Ein Bauernsohn wird Heuermann
Die Bauerschaft Bokel ist wahrscheinlich in nachfränkischer Zeit (nach 800) entstanden. Wie überall, sind auch hier die neun Vollerben als älteste Siedelstätten anzusehen. Unter ihnen befindet sich der Hof Dobbelhoff.
Der Name dieses Hofes ist abzuleiten von Würfeln, jenen aus Knochen oder Stein hergestellten geometrischen Körpern, die der Ausübung eines uralten Glücksspiels dienen. Diese Würfel wurden in unserer Heimat als »Dobbelsteine«, das Würfeln selbst als »Dobbeln« bezeichnet. Der Ausdruck findet sich bereits im Satebrief der Quakenbrücker Burgmannschaft von 1422, in dem es u. a. heißt: »Umme dobelen zahl nyman den anderen bynnen Quakenbrugghe bekummern oft spannen« (d. h. wegen Würfelspiels soll in Quakenbrück niemand verklagt oder in den Block gespannt werden).

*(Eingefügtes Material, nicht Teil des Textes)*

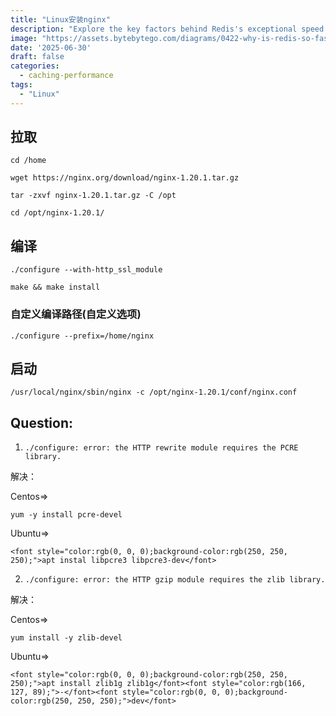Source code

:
 ```yaml
---
title: "Linux安装nginx"
description: "Explore the key factors behind Redis's exceptional speed."
image: "https://assets.bytebytego.com/diagrams/0422-why-is-redis-so-fast.png"
date: '2025-06-30'
draft: false
categories:
  - caching-performance
tags:
  - "Linux"
---
```

## 拉取
`cd /home`

`wget https://nginx.org/download/nginx-1.20.1.tar.gz`

`tar -zxvf nginx-1.20.1.tar.gz -C /opt`

`cd /opt/nginx-1.20.1/`

## 编译
`./configure --with-http_ssl_module`

`make && make install`

### 自定义编译路径(自定义选项)
`./configure --prefix=/home/nginx`



## 启动
`/usr/local/nginx/sbin/nginx -c /opt/nginx-1.20.1/conf/nginx.conf `

<font style="color:rgb(192, 52, 29);background-color:rgb(251, 229, 225);"></font>

## Question:
1. `./configure: error: the HTTP rewrite module requires the PCRE library.`

解决：

Centos=>

`yum -y install pcre-devel`

Ubuntu=>

`<font style="color:rgb(0, 0, 0);background-color:rgb(250, 250, 250);">apt instal libpcre3 libpcre3-dev</font>`

2. `./configure: error: the HTTP gzip module requires the zlib library.`

解决：

Centos=>

`yum install -y zlib-devel`

Ubuntu=>

`<font style="color:rgb(0, 0, 0);background-color:rgb(250, 250, 250);">apt install zlib1g zlib1g</font><font style="color:rgb(166, 127, 89);">-</font><font style="color:rgb(0, 0, 0);background-color:rgb(250, 250, 250);">dev</font>`

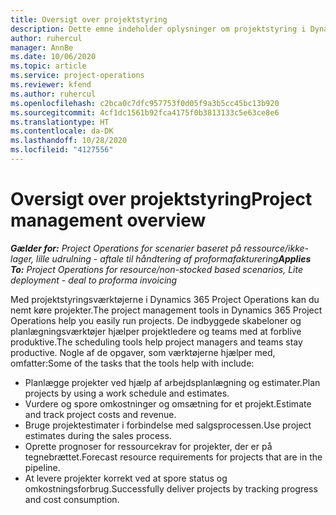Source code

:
 ```yaml
---
title: Oversigt over projektstyring
description: Dette emne indeholder oplysninger om projektstyring i Dynamics 365 Project Operations.
author: ruhercul
manager: AnnBe
ms.date: 10/06/2020
ms.topic: article
ms.service: project-operations
ms.reviewer: kfend
ms.author: ruhercul
ms.openlocfilehash: c2bca0c7dfc957753f0d05f9a3b5cc45bc13b920
ms.sourcegitcommit: 4cf1dc1561b92fca4175f0b3813133c5e63ce8e6
ms.translationtype: HT
ms.contentlocale: da-DK
ms.lasthandoff: 10/28/2020
ms.locfileid: "4127556"
---
```

# <a name="project-management-overview"></a><span data-ttu-id="63bbe-103">Oversigt over projektstyring</span><span class="sxs-lookup"><span data-stu-id="63bbe-103">Project management overview</span></span>

<span data-ttu-id="63bbe-104">_**Gælder for:** Project Operations for scenarier baseret på ressource/ikke-lager, lille udrulning - aftale til håndtering af proformafakturering_</span><span class="sxs-lookup"><span data-stu-id="63bbe-104">_**Applies To:** Project Operations for resource/non-stocked based scenarios, Lite deployment - deal to proforma invoicing_</span></span>

<span data-ttu-id="63bbe-105">Med projektstyringsværktøjerne i Dynamics 365 Project Operations kan du nemt køre projekter.</span><span class="sxs-lookup"><span data-stu-id="63bbe-105">The project management tools in Dynamics 365 Project Operations help you easily run projects.</span></span> <span data-ttu-id="63bbe-106">De indbyggede skabeloner og planlægningsværktøjer hjælper projektledere og teams med at forblive produktive.</span><span class="sxs-lookup"><span data-stu-id="63bbe-106">The scheduling tools help project managers and teams stay productive.</span></span> <span data-ttu-id="63bbe-107">Nogle af de opgaver, som værktøjerne hjælper med, omfatter:</span><span class="sxs-lookup"><span data-stu-id="63bbe-107">Some of the tasks that the tools help with include:</span></span>

- <span data-ttu-id="63bbe-108">Planlægge projekter ved hjælp af arbejdsplanlægning og estimater.</span><span class="sxs-lookup"><span data-stu-id="63bbe-108">Plan projects by using a work schedule and estimates.</span></span>
- <span data-ttu-id="63bbe-109">Vurdere og spore omkostninger og omsætning for et projekt.</span><span class="sxs-lookup"><span data-stu-id="63bbe-109">Estimate and track project costs and revenue.</span></span>
- <span data-ttu-id="63bbe-110">Bruge projektestimater i forbindelse med salgsprocessen.</span><span class="sxs-lookup"><span data-stu-id="63bbe-110">Use project estimates during the sales process.</span></span>
- <span data-ttu-id="63bbe-111">Oprette prognoser for ressourcekrav for projekter, der er på tegnebrættet.</span><span class="sxs-lookup"><span data-stu-id="63bbe-111">Forecast resource requirements for projects that are in the pipeline.</span></span>
- <span data-ttu-id="63bbe-112">At levere projekter korrekt ved at spore status og omkostningsforbrug.</span><span class="sxs-lookup"><span data-stu-id="63bbe-112">Successfully deliver projects by tracking progress and cost consumption.</span></span>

In einer Urkunde aus Suttrup vom Jahre 1781 wird das würfelförmige Muster eines Leinentuches als »Dobbelstein« bezeichnet, und noch heute wird in Holland der Würfel mit diesem Ausdruck belegt. Auf dem Hofe zu Wähde in Dalvers befinden sich Dobbelsteine als Wappen in der steinernen Einfassung des Hofbrunnens, eine Erinnerung an die Zeit (1724), als Johann Wichard Dobelmann aus Renslage auf den Hof zu Wähde heiratete.
Vermutlich ist der Ursprung des Namens in Bokel darauf zurückzuführen, daß der dortige Hof als Hauptacker ein würfelförmiges Landstück besaß, etwas Ungewöhnliches in der Bauerschaft, wo im allgemeinen das Hauptackerstück in einem breiten und ziemlich langen Streifen über die Flur ging.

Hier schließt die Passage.